Joints: swollen, in right, hind, second joint there is especially large accumulation. Tip end of right femus ulcerated at the edge where cartilage joins the bone.
All the carpal and tarsal joints and the articulations of these with the phalanges, cartilages are irregular and hard. Evidence of long-standing arthritis in every joint. No calcareous deposits.

 

More pages described the condition of the liver, spleen, kidney, adrenals, but I had no more heart to read it.

The rendering men stood, waiting for Alecto’s orders. He checked his watch and wrote, “2 hours until the truck comes. Clean up. Go to the office and wait. I’ll come and get you.”

They ran hoses over their shovels and pitchforks and crouched around buckets of cold water cleaning their long knives and saws. They piled them neatly on a feed sack and then they turned off the floodlights, swung them down from the trees and rolled up the extension cords they’d run from the barn. As the lights disappeared I stared at the piles of organs until it was too dark to see. We watched the three young men disappear into the darkness of the Safari and when they were gone Alecto turned to me and wrote, “I’m surprised you came.”

“I wanted to see.”

“You still can.”

“Anything unexpected?”

He shook his head proudly. “I’ve done so many of these. I’ve seen it all.”

I could smell elephant dung on him. His eyes were ringed black with his night’s labours and his exhausted face
was unshaven blue. He beckoned me to follow him as he walked along the animal’s viscera, astonishing in their size, intestines metres long, slices and chunks of many-hued organs spread out on plastic sheets. We stopped before the enormous heart, which had been sliced in quarters and laid back together. Alecto nudged it with his foot and pointed his light at the top left quadrant.

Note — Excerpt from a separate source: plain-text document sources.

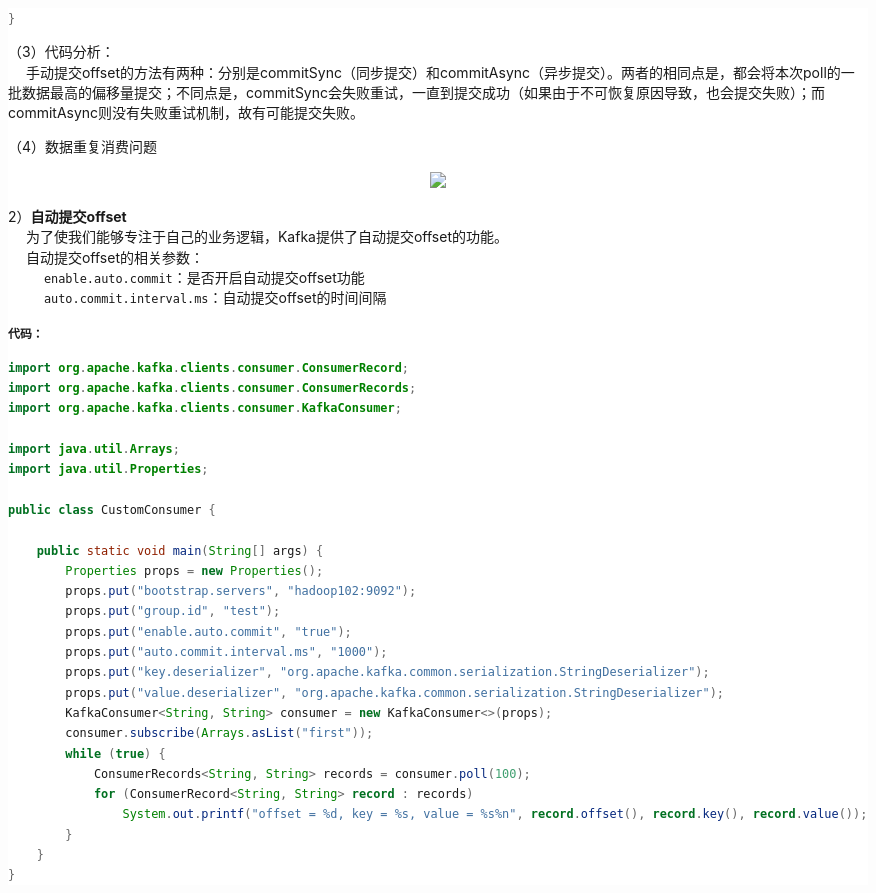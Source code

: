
 ```java
}
```  

（3）代码分析：  
&emsp; 手动提交offset的方法有两种：分别是commitSync（同步提交）和commitAsync（异步提交）。两者的相同点是，都会将本次poll的一批数据最高的偏移量提交；不同点是，commitSync会失败重试，一直到提交成功（如果由于不可恢复原因导致，也会提交失败）；而commitAsync则没有失败重试机制，故有可能提交失败。  

（4）数据重复消费问题  
<p align="center">
<img src="https://github.com/Dr11ft/BigDataGuide/blob/master/Pics/Kafka%E6%96%87%E6%A1%A3Pics/Kafka%E6%A1%88%E4%BE%8B/%E6%95%B0%E6%8D%AE%E9%87%8D%E5%A4%8D%E6%B6%88%E8%B4%B9%E9%97%AE%E9%A2%98.jpg"/>  
<p align="center">
</p>
</p>  

2）**自动提交offset**  
&emsp; 为了使我们能够专注于自己的业务逻辑，Kafka提供了自动提交offset的功能。   
&emsp; 自动提交offset的相关参数：  
&emsp; &emsp; `enable.auto.commit`：是否开启自动提交offset功能  
&emsp; &emsp; `auto.commit.interval.ms`：自动提交offset的时间间隔  

**`代码：`**  
```java
import org.apache.kafka.clients.consumer.ConsumerRecord;
import org.apache.kafka.clients.consumer.ConsumerRecords;
import org.apache.kafka.clients.consumer.KafkaConsumer;

import java.util.Arrays;
import java.util.Properties;

public class CustomConsumer {

    public static void main(String[] args) {
        Properties props = new Properties();
        props.put("bootstrap.servers", "hadoop102:9092");
        props.put("group.id", "test");
        props.put("enable.auto.commit", "true");
        props.put("auto.commit.interval.ms", "1000");
        props.put("key.deserializer", "org.apache.kafka.common.serialization.StringDeserializer");
        props.put("value.deserializer", "org.apache.kafka.common.serialization.StringDeserializer");
        KafkaConsumer<String, String> consumer = new KafkaConsumer<>(props);
        consumer.subscribe(Arrays.asList("first"));
        while (true) {
            ConsumerRecords<String, String> records = consumer.poll(100);
            for (ConsumerRecord<String, String> record : records)
                System.out.printf("offset = %d, key = %s, value = %s%n", record.offset(), record.key(), record.value());
        }
    }
}
```   
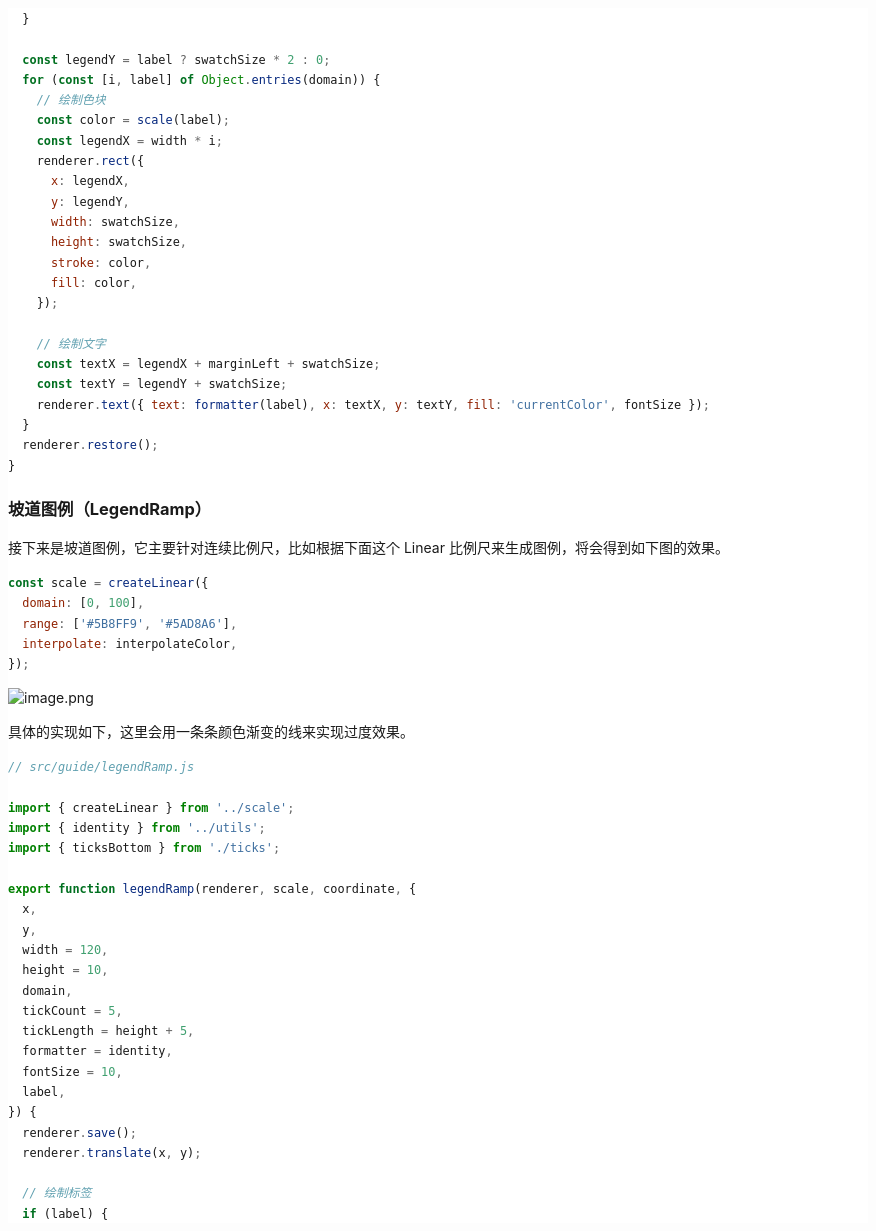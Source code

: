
 ```javascript
  }

  const legendY = label ? swatchSize * 2 : 0;
  for (const [i, label] of Object.entries(domain)) {
    // 绘制色块
    const color = scale(label);
    const legendX = width * i;
    renderer.rect({
      x: legendX,
      y: legendY,
      width: swatchSize,
      height: swatchSize,
      stroke: color,
      fill: color,
    });
    
    // 绘制文字
    const textX = legendX + marginLeft + swatchSize;
    const textY = legendY + swatchSize;
    renderer.text({ text: formatter(label), x: textX, y: textY, fill: 'currentColor', fontSize });
  }
  renderer.restore();
}
```

### 坡道图例（LegendRamp）

接下来是坡道图例，它主要针对连续比例尺，比如根据下面这个 Linear 比例尺来生成图例，将会得到如下图的效果。

```javascript
const scale = createLinear({
  domain: [0, 100],
  range: ['#5B8FF9', '#5AD8A6'],
  interpolate: interpolateColor,
});
```

![image.png](https://p1-juejin.byteimg.com/tos-cn-i-k3u1fbpfcp/011742ec813e4aee8d66915cd10a7779~tplv-k3u1fbpfcp-watermark.image?)

具体的实现如下，这里会用一条条颜色渐变的线来实现过度效果。

```javascript
// src/guide/legendRamp.js

import { createLinear } from '../scale';
import { identity } from '../utils';
import { ticksBottom } from './ticks';

export function legendRamp(renderer, scale, coordinate, {
  x,
  y,
  width = 120,
  height = 10,
  domain,
  tickCount = 5,
  tickLength = height + 5,
  formatter = identity,
  fontSize = 10,
  label,
}) {
  renderer.save();
  renderer.translate(x, y);

  // 绘制标签
  if (label) {
```
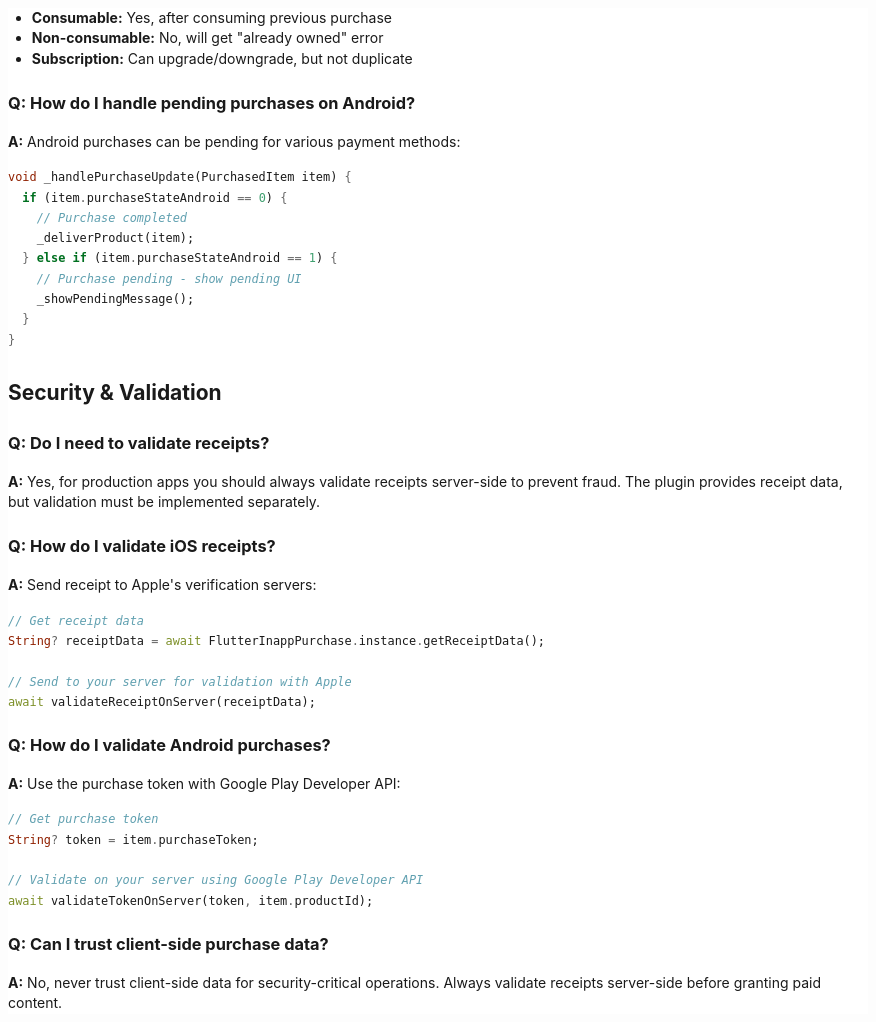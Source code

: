 - **Consumable:** Yes, after consuming previous purchase
- **Non-consumable:** No, will get "already owned" error
- **Subscription:** Can upgrade/downgrade, but not duplicate

### Q: How do I handle pending purchases on Android?

**A:** Android purchases can be pending for various payment methods:

```dart
void _handlePurchaseUpdate(PurchasedItem item) {
  if (item.purchaseStateAndroid == 0) {
    // Purchase completed
    _deliverProduct(item);
  } else if (item.purchaseStateAndroid == 1) {
    // Purchase pending - show pending UI
    _showPendingMessage();
  }
}
```

## Security & Validation

### Q: Do I need to validate receipts?

**A:** Yes, for production apps you should always validate receipts server-side to prevent fraud. The plugin provides receipt data, but validation must be implemented separately.

### Q: How do I validate iOS receipts?

**A:** Send receipt to Apple's verification servers:

```dart
// Get receipt data
String? receiptData = await FlutterInappPurchase.instance.getReceiptData();

// Send to your server for validation with Apple
await validateReceiptOnServer(receiptData);
```

### Q: How do I validate Android purchases?

**A:** Use the purchase token with Google Play Developer API:

```dart
// Get purchase token
String? token = item.purchaseToken;

// Validate on your server using Google Play Developer API
await validateTokenOnServer(token, item.productId);
```

### Q: Can I trust client-side purchase data?

**A:** No, never trust client-side data for security-critical operations. Always validate receipts server-side before granting paid content.
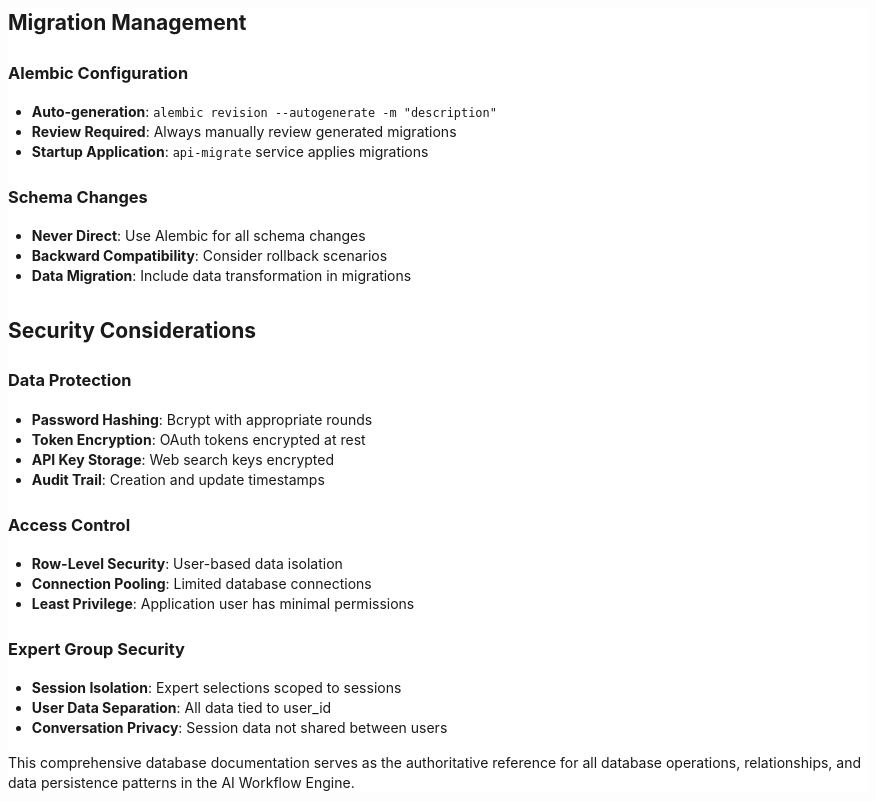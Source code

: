 ## Migration Management

### Alembic Configuration
- **Auto-generation**: `alembic revision --autogenerate -m "description"`
- **Review Required**: Always manually review generated migrations
- **Startup Application**: `api-migrate` service applies migrations

### Schema Changes
- **Never Direct**: Use Alembic for all schema changes
- **Backward Compatibility**: Consider rollback scenarios
- **Data Migration**: Include data transformation in migrations

## Security Considerations

### Data Protection
- **Password Hashing**: Bcrypt with appropriate rounds
- **Token Encryption**: OAuth tokens encrypted at rest
- **API Key Storage**: Web search keys encrypted
- **Audit Trail**: Creation and update timestamps

### Access Control
- **Row-Level Security**: User-based data isolation
- **Connection Pooling**: Limited database connections
- **Least Privilege**: Application user has minimal permissions

### Expert Group Security
- **Session Isolation**: Expert selections scoped to sessions
- **User Data Separation**: All data tied to user_id
- **Conversation Privacy**: Session data not shared between users

This comprehensive database documentation serves as the authoritative reference for all database operations, relationships, and data persistence patterns in the AI Workflow Engine.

“Should be a fatty mantle here,” he wrote. “In the wild there’s lots.”

“Why isn’t it here?”

“Don’t know. Probably too little exercise.”

He flashed his light along the outside shape of the brain, lifting it from the front to show me the folds of the underside. “See how there are many convolutions in the fore-brain,” he wrote, “I love this,” and he quickly erased it.

“What is it you love?”

“Its brain is heavier and larger than any living or extinct mammal,” he wrote and continued, “The cerebellum has an anterior lobe, like us, and lobule I is strongly developed.”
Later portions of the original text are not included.